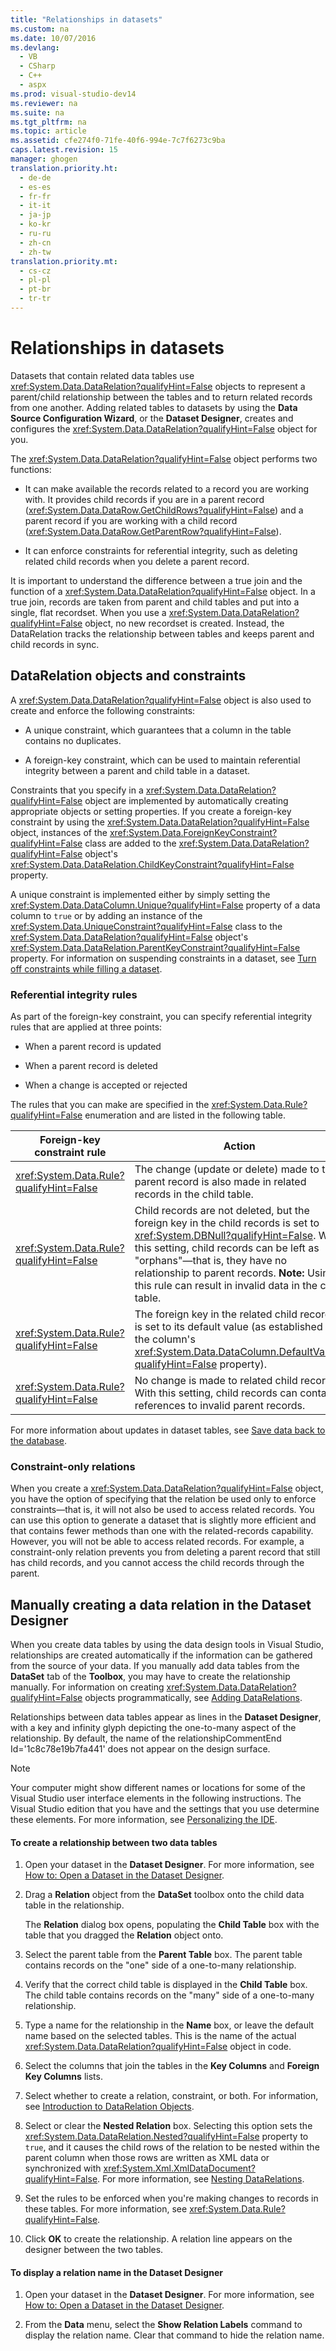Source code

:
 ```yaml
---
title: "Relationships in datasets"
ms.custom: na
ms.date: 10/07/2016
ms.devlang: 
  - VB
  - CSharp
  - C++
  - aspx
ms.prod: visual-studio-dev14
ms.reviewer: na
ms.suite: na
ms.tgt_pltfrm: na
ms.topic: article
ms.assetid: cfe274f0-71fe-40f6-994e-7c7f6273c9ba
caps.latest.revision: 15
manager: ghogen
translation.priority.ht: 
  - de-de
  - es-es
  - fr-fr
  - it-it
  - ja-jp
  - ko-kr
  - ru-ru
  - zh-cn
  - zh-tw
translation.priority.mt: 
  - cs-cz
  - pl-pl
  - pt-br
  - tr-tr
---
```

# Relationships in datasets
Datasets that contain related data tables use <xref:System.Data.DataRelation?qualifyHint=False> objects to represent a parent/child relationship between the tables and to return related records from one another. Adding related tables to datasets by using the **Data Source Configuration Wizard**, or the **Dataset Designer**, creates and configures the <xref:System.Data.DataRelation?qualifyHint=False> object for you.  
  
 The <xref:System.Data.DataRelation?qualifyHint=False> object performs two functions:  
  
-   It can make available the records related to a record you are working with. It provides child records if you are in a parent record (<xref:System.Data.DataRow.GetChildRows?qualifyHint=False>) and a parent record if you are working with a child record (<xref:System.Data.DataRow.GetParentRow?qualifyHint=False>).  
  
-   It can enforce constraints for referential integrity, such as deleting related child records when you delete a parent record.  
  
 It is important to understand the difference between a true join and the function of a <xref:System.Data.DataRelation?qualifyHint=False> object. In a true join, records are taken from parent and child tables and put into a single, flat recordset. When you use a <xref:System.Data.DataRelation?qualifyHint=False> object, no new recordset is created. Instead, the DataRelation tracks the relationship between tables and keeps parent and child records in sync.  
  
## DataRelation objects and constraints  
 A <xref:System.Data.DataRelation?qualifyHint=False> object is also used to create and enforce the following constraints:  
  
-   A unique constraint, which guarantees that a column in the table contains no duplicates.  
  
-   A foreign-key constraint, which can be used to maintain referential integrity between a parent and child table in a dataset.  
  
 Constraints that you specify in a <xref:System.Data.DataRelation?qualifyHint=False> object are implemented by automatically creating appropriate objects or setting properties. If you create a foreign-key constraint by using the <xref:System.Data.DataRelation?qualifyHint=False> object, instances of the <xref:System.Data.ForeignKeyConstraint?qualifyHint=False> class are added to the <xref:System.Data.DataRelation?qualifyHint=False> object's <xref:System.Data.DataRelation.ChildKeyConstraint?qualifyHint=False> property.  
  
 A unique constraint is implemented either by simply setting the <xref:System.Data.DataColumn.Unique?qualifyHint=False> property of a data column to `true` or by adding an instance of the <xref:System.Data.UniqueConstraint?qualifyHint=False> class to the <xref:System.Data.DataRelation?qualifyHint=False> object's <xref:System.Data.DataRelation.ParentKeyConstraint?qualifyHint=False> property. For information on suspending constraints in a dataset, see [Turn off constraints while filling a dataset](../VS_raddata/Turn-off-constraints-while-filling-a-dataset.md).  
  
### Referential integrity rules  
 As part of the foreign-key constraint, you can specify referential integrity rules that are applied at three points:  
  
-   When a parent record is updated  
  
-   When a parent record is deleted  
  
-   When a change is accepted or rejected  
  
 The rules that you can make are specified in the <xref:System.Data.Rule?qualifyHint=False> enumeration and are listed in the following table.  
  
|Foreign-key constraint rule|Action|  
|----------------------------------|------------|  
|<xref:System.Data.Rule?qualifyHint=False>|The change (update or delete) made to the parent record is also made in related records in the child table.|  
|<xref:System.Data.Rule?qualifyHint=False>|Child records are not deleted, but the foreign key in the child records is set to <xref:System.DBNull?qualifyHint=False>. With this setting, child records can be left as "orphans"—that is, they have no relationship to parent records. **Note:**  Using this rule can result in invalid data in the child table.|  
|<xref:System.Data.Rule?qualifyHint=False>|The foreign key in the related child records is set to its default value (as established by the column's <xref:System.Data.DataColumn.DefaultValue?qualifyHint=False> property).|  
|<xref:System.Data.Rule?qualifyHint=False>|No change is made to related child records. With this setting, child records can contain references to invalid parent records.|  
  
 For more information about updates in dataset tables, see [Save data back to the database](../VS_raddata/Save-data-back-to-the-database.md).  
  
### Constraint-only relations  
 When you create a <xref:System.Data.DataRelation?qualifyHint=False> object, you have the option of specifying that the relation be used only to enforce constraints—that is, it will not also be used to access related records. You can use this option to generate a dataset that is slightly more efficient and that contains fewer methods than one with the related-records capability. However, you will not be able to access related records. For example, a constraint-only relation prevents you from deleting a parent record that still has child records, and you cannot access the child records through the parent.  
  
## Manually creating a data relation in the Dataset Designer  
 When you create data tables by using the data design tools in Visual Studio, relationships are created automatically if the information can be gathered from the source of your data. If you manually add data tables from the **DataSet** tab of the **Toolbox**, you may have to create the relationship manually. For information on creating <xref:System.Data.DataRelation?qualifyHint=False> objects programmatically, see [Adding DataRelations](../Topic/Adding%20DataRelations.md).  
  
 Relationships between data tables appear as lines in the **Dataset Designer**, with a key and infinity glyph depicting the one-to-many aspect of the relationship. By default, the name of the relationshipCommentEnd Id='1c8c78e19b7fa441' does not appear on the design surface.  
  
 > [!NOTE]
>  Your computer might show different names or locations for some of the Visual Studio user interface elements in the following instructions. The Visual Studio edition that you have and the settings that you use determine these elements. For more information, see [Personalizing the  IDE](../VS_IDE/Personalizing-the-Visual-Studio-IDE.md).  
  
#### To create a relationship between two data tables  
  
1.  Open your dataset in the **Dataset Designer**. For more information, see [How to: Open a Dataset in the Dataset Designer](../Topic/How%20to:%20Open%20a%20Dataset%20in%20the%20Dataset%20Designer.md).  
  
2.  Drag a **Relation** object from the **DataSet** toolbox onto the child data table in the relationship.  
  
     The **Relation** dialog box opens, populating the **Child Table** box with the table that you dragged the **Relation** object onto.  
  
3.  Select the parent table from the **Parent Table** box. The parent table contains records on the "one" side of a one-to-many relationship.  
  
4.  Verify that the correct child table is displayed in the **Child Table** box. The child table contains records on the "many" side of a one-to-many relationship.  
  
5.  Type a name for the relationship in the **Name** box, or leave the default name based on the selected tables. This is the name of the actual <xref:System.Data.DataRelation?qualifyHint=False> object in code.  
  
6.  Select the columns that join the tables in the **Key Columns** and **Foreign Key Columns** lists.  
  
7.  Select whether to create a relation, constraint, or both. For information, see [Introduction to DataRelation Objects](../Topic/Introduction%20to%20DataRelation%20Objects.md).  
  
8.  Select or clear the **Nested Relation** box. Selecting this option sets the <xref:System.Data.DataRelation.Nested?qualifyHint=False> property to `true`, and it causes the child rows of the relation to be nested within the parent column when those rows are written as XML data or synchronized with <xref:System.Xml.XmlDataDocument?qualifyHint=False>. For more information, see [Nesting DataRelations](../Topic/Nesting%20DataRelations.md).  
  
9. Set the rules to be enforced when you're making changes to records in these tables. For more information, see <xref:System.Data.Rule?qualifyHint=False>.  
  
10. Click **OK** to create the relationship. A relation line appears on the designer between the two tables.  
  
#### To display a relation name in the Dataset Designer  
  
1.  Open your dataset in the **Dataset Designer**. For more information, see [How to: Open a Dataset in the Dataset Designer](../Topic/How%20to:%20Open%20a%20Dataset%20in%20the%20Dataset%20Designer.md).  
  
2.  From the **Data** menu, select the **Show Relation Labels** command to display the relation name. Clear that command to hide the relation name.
══════════
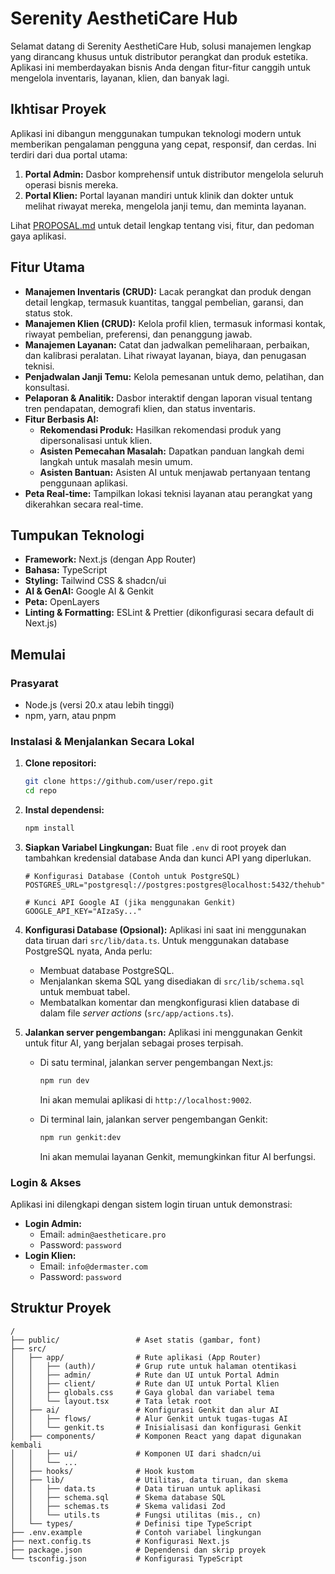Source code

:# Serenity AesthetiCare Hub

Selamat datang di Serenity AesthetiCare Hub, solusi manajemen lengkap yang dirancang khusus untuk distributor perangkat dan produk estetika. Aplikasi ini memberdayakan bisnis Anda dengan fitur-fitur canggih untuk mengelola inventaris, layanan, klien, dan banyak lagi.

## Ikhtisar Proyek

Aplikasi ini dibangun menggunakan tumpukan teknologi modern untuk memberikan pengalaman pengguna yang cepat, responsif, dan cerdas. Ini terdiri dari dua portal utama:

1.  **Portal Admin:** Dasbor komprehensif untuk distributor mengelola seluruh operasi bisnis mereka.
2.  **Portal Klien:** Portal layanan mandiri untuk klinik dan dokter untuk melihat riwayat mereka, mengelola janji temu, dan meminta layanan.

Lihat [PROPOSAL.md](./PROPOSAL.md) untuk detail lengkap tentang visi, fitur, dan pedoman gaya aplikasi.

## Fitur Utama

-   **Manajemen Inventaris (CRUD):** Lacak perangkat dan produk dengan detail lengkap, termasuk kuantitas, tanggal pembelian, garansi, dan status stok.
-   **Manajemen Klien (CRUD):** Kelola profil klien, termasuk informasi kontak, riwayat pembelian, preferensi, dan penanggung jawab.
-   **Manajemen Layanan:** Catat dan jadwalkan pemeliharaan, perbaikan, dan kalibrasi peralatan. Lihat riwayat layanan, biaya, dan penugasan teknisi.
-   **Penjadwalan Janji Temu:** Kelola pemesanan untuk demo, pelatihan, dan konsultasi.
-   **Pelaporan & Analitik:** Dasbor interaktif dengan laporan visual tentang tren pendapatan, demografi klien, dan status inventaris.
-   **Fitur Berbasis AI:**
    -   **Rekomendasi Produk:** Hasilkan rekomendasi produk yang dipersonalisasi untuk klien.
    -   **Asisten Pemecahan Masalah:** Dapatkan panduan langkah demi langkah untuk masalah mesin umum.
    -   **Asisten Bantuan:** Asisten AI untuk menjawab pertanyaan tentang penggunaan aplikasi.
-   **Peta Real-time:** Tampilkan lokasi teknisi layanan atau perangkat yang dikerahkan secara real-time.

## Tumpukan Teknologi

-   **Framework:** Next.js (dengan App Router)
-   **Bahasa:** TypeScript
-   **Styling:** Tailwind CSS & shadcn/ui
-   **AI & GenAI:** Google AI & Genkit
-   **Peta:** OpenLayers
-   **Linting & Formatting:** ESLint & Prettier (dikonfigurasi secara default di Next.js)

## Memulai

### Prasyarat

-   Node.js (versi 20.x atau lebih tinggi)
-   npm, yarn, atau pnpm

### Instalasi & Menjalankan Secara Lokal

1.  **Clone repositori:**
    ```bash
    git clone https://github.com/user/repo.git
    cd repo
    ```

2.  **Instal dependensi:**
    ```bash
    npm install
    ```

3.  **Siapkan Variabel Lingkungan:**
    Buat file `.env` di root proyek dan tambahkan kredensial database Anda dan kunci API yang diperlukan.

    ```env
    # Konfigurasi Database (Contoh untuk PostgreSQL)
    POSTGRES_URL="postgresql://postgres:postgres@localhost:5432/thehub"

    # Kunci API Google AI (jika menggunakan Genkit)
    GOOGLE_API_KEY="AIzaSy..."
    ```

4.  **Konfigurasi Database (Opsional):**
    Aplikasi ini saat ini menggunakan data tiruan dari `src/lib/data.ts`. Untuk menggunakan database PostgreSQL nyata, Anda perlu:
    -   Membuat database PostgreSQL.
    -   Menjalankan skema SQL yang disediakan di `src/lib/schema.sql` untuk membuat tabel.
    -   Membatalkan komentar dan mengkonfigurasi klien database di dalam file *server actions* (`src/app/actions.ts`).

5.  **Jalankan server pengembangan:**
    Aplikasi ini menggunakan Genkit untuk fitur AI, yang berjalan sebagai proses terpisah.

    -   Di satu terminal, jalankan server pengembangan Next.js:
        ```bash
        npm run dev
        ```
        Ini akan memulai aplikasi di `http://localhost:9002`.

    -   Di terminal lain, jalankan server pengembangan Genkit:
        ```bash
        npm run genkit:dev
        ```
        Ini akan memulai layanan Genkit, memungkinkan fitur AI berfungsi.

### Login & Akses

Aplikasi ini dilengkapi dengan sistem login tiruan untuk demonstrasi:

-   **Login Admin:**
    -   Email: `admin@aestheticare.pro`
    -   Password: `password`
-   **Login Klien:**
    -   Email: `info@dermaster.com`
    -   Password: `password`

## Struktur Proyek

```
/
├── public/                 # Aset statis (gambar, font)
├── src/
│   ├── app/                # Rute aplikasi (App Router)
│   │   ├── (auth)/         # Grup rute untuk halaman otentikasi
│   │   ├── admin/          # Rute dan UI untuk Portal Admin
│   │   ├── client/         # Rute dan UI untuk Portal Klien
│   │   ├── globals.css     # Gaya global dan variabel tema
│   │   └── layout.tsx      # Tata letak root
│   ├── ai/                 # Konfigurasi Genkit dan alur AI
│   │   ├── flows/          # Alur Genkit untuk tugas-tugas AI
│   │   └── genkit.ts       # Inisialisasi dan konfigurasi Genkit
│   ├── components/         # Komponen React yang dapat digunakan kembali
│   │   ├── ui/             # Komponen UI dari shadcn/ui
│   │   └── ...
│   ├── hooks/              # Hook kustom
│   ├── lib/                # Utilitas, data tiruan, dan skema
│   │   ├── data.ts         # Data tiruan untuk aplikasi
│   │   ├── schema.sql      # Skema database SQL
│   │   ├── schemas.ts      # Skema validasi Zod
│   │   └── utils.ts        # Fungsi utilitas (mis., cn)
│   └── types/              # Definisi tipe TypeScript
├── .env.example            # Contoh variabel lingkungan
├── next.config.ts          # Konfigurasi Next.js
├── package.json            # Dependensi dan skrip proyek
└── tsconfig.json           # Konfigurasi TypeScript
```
══════════
■ **Action item**: Select every line above that contains the word "Kelola", and copy it.

■ **Answer for this exercise**:
-   **Manajemen Klien (CRUD):** Kelola profil klien, termasuk informasi kontak, riwayat pembelian, preferensi, dan penanggung jawab.
-   **Penjadwalan Janji Temu:** Kelola pemesanan untuk demo, pelatihan, dan konsultasi.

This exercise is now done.